Let $V$ be an $n$-dimensional vector space over a finite field $\mathbb{F}_q$. We know that the number of $k$-dimensional subspaces of $V$ is given by the $q$-binomial coefficient $$\binom{n}{k}_q = \frac{(q^n-1) \cdots (q^n-q^{k-1})}{(q^k-1) \cdots (q^k-q^{k-1})}.$$ What can we say about the number of all subspaces of $V$, which is thus given by $$s(n,q) := \sum_{k=0}^{n} \binom{n}{k}_q~?$$ This is a polynomial in $q$ with coefficients in $\mathbb{N}$. Is there are more concrete description? I already know that the coefficients count certain partitions, but I am not so much interested in the coefficients than in a closed or computable form. Can we write $s(n,q)$ as a sort of $q$-analog of a power of $2$? (In the limit case $q \to 1$, we will get $2^n$.) Is there a recurrence relation? Do these numbers have a name?
It is tempting to use the $q$-binomial theorem, which states $$(x+y)^n = \sum_{k=0}^{n} \binom{n}{k}_q x^k y^{n-k}$$ in the ring $\mathbb{Z}\langle x,y : yx=q xy \rangle$. But we cannot simply plug in $x=y=1$ here, since this does not define a ring homomorphism.
Here are some examples:
$s(0,q)=1\\ s(1,q)=2\\ s(2,q)=q+3\\ s(3,q)=2 q^2+2 q+4\\ s(4,q)=q^4+3 q^3+4 q^2+3 q+5\\ s(5,q)=2 q^6+2 q^5+6 q^4+6 q^3+6 q^2+4 q+6\\ s(6,q)=q^9+3 q^8+4 q^7+7 q^6+9 q^5+11 q^4+9 q^3+8 q^2+5 q+7\\ s(7,q)=2 q^{12}{+}2 q^{11}{+}6 q^{10}{+}8 q^9{+}12 q^8{+}12 q^7{+}18 q^6{+}16 q^5{+}16 q^4{+}12 q^3{+}10 q^2{+}6 q{+}8$
I have found a recurrence relation.
For a subset $J \subseteq V$, let $S(J)$ denote the set of all subspaces of $V$ containing $J$. These correspond to subspaces of $V/\langle J\rangle$. It follows that $\# S(J) = s(n-\dim \langle J \rangle,q)$.

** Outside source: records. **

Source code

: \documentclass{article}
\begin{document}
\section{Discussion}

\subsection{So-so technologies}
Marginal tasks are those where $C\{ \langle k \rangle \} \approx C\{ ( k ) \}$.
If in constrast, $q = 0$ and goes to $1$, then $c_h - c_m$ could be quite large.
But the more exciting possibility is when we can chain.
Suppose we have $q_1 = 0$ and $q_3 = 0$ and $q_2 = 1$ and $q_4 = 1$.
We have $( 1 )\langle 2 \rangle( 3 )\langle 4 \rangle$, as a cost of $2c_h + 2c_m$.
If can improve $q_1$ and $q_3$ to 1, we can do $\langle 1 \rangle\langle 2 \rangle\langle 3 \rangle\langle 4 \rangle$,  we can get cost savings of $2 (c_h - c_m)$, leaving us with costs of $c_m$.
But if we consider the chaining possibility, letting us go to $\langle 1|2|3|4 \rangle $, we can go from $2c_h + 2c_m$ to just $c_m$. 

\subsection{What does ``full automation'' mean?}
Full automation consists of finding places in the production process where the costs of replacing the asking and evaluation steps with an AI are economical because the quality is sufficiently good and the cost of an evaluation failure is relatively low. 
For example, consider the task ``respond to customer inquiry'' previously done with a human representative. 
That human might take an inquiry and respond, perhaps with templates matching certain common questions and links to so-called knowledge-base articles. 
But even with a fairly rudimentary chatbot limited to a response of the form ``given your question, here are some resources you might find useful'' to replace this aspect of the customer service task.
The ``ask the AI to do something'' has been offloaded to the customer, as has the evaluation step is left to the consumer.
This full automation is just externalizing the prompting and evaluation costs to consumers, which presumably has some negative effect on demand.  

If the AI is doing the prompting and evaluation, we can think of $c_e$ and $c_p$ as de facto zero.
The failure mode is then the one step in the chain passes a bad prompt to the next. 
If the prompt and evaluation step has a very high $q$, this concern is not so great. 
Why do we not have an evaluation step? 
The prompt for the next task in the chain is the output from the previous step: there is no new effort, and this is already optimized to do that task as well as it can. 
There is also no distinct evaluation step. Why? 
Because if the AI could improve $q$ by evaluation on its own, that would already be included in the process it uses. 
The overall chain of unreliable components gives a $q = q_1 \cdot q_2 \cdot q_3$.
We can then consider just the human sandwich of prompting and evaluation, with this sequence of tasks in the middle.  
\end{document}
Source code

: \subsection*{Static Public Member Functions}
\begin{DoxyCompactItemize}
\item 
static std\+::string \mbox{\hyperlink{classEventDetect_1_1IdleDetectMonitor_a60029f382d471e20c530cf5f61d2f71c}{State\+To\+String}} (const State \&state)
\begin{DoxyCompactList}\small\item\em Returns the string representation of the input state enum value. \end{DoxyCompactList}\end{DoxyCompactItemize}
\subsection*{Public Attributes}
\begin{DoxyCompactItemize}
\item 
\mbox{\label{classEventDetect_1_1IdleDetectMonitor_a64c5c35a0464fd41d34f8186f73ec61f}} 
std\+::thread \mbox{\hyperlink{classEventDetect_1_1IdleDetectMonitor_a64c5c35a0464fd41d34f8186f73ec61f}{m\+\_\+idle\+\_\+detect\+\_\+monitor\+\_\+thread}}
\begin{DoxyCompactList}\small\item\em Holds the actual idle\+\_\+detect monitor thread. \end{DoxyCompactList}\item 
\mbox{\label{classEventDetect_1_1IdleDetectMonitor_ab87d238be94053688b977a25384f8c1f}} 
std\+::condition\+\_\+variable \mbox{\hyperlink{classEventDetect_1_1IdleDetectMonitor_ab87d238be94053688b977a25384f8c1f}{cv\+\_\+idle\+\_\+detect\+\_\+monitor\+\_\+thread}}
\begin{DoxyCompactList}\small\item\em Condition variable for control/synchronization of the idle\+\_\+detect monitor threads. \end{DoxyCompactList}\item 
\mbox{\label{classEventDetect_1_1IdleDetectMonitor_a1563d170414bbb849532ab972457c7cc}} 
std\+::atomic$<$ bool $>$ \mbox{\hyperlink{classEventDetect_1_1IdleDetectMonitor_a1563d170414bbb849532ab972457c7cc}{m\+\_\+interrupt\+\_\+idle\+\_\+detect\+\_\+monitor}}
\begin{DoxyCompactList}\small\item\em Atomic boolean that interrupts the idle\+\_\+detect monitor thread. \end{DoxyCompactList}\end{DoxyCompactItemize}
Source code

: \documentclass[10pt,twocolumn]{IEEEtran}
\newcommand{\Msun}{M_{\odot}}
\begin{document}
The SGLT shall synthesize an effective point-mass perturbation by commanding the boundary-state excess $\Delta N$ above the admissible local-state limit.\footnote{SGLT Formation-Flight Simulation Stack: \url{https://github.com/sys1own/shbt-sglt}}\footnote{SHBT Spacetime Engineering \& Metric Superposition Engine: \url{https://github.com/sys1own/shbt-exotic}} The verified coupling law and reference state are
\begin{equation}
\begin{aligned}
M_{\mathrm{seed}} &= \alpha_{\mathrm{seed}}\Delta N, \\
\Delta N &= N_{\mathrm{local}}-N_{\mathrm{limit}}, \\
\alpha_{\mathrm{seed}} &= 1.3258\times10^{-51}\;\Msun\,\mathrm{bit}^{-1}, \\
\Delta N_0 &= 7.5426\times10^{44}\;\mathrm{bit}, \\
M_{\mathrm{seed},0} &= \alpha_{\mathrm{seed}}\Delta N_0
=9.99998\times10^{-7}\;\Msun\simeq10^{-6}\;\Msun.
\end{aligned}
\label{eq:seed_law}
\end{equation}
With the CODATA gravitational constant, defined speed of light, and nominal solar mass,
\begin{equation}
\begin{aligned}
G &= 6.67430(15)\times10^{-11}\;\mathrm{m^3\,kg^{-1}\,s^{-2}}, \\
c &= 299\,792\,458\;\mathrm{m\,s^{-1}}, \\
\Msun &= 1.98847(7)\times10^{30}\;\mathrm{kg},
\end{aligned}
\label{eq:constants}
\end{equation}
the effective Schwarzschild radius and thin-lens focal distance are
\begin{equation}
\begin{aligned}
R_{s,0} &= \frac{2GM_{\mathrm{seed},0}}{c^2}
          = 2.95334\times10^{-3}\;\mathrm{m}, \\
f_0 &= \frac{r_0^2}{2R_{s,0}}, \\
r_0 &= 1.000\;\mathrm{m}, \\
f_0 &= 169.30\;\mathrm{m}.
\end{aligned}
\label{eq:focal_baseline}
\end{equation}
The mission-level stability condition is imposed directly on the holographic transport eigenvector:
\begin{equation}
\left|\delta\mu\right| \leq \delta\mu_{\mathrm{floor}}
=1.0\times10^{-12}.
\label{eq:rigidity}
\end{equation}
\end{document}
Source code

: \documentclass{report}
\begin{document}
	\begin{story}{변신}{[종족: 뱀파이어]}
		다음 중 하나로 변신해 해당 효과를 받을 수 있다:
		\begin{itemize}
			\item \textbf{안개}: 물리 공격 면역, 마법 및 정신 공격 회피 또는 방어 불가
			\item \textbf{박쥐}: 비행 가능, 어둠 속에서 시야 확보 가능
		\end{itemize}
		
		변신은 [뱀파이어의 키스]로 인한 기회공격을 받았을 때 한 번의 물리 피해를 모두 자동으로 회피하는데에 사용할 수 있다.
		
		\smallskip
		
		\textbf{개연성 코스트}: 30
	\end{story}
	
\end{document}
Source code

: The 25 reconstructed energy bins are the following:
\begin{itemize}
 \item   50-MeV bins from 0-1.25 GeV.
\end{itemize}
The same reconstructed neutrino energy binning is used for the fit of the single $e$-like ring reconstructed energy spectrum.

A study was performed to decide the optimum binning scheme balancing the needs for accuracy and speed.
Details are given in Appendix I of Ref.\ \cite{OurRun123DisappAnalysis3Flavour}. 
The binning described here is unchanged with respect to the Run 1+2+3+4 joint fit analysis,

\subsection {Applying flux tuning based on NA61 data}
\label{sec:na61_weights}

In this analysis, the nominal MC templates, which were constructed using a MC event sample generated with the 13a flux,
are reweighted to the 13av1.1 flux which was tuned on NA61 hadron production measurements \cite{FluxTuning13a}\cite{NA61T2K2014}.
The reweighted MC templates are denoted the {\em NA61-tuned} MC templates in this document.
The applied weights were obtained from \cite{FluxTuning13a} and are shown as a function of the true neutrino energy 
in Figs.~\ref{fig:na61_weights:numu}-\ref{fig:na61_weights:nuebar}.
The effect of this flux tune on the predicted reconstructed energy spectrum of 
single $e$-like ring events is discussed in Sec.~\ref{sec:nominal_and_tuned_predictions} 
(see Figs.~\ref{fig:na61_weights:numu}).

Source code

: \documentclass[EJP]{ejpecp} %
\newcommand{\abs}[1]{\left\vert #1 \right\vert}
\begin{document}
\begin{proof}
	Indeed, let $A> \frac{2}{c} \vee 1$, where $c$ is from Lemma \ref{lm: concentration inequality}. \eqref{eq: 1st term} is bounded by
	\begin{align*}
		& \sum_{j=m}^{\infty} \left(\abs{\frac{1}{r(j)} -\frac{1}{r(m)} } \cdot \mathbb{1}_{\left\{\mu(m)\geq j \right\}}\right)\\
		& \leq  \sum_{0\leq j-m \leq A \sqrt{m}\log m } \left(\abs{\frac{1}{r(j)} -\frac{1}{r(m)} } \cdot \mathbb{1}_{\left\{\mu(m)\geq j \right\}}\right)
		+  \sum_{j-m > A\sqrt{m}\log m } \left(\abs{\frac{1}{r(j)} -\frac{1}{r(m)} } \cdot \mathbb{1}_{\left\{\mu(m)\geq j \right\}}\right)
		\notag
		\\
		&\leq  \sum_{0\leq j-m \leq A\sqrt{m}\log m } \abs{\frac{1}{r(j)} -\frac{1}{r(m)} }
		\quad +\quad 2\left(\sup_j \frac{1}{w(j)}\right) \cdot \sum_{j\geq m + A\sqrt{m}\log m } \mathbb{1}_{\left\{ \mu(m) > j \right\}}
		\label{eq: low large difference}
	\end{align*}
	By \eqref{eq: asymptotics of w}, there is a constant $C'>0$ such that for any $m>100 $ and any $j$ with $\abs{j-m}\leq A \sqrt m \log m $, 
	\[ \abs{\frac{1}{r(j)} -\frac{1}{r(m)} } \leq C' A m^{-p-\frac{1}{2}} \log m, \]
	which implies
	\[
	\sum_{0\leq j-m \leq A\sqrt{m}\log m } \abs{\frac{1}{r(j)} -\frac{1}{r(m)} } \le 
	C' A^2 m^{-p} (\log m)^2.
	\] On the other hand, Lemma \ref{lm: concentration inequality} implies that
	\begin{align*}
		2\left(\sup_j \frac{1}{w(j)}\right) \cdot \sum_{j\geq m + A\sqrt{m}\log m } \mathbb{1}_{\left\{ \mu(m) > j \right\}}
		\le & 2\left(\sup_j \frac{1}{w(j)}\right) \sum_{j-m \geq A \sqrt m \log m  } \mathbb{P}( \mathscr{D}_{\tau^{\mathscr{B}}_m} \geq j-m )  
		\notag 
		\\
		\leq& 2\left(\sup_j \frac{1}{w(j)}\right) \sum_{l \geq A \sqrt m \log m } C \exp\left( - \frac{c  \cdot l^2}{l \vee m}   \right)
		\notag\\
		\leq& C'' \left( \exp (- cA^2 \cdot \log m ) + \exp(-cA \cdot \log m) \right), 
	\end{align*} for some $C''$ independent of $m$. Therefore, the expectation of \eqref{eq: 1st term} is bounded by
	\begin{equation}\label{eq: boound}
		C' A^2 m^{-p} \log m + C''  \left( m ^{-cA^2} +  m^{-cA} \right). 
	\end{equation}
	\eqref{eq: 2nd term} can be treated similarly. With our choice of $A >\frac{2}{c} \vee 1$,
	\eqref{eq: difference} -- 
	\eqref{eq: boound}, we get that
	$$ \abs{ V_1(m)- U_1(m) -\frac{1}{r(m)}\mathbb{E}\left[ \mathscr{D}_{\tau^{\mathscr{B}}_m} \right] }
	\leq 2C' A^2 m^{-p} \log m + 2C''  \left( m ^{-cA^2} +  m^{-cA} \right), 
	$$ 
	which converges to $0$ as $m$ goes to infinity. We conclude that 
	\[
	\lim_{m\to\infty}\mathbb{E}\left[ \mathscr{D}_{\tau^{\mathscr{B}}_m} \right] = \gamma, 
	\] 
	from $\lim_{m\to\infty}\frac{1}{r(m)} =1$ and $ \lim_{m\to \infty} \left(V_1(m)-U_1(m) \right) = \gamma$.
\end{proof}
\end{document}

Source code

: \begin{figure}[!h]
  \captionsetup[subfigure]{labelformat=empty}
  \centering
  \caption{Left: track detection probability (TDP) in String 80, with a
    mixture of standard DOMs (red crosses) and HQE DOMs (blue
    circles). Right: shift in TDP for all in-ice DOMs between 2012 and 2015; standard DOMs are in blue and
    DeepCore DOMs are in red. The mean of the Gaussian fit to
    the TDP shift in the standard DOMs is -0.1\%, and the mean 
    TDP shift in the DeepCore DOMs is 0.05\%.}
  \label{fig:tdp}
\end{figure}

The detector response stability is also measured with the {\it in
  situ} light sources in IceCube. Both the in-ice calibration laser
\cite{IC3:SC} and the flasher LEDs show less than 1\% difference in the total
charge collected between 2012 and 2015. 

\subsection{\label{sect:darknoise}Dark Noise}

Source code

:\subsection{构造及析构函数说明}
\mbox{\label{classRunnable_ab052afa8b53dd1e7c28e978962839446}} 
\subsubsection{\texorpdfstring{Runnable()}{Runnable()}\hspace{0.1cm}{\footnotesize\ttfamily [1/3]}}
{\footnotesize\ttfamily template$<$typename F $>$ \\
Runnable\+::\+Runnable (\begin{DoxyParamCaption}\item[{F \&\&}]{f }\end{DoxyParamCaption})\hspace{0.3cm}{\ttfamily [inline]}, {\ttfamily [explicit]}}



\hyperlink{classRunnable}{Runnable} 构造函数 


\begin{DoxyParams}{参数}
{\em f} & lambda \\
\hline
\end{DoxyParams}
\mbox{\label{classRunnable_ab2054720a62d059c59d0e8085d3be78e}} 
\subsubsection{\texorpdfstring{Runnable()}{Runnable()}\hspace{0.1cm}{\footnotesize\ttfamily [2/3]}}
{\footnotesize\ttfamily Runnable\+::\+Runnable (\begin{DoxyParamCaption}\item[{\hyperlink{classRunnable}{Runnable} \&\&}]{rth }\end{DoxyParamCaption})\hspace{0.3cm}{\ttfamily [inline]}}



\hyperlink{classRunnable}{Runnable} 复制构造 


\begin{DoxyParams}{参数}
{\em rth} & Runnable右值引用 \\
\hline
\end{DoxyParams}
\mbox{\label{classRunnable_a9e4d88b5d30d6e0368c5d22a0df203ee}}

By inclusion-exclusion principle, we have
$$s(n,q) = 1 + \# \bigcup_{v \in V \setminus \{0\}} \# S(\{v\})\\=1+\sum_{J \subseteq V \setminus \{0\},\, J \neq \emptyset} (-1)^{1+\# J} \cdot \# S(J)\\=1+\sum_{J \subseteq V \setminus \{0\},\, J \neq \emptyset} (-1)^{1+\# J} \cdot s(n-\dim \langle J \rangle,q)\\ =1+\sum_{k=1}^{n} \left(\sum_{J \subseteq V \setminus \{0\},\, \dim \langle J \rangle =k} (-1)^{1+\# J}\right) \cdot s(n-k,q).$$
So it suffices to describe these coefficients here.